[Task directions] In the entries that follow, copy exactly each line from the first through the line with "8. state的放置问题".

===== Provided records

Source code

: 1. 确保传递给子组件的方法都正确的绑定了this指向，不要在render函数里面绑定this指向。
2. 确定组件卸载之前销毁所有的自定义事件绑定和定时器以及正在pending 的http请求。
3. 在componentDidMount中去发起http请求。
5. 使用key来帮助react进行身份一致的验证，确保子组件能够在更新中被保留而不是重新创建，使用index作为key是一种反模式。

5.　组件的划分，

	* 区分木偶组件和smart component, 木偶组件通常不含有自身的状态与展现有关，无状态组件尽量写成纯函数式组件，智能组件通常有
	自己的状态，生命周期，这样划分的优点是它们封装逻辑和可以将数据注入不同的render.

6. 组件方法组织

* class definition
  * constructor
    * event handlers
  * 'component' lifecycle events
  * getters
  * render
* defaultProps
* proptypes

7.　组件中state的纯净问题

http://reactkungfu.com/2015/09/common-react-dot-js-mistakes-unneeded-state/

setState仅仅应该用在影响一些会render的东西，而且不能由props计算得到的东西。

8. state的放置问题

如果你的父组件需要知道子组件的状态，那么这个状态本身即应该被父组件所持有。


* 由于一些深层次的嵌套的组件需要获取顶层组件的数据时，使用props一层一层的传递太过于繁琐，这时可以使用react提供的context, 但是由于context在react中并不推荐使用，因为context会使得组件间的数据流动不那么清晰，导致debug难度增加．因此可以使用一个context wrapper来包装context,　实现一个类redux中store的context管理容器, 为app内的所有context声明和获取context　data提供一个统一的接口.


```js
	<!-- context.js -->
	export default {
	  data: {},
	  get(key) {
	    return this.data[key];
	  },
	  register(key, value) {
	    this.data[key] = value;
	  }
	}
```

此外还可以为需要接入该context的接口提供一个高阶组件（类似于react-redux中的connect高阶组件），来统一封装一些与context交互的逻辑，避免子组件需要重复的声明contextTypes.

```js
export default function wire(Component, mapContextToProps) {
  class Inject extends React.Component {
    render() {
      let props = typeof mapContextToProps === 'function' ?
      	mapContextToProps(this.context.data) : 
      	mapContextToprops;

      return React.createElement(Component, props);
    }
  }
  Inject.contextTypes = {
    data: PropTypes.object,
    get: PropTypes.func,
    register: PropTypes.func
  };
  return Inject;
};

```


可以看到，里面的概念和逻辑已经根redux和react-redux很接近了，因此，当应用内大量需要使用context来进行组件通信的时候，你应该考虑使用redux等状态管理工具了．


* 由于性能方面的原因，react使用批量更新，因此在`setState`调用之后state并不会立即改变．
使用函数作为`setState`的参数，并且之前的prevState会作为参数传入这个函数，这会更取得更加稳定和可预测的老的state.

==========

[Answer section]
Source code

: 1. 确保传递给子组件的方法都正确的绑定了this指向，不要在render函数里面绑定this指向。
2. 确定组件卸载之前销毁所有的自定义事件绑定和定时器以及正在pending 的http请求。
3. 在componentDidMount中去发起http请求。
5. 使用key来帮助react进行身份一致的验证，确保子组件能够在更新中被保留而不是重新创建，使用index作为key是一种反模式。

5.　组件的划分，

	* 区分木偶组件和smart component, 木偶组件通常不含有自身的状态与展现有关，无状态组件尽量写成纯函数式组件，智能组件通常有
	自己的状态，生命周期，这样划分的优点是它们封装逻辑和可以将数据注入不同的render.

6. 组件方法组织

* class definition
  * constructor
    * event handlers
  * 'component' lifecycle events
  * getters
  * render
* defaultProps
* proptypes

7.　组件中state的纯净问题

http://reactkungfu.com/2015/09/common-react-dot-js-mistakes-unneeded-state/

setState仅仅应该用在影响一些会render的东西，而且不能由props计算得到的东西。

8. state的放置问题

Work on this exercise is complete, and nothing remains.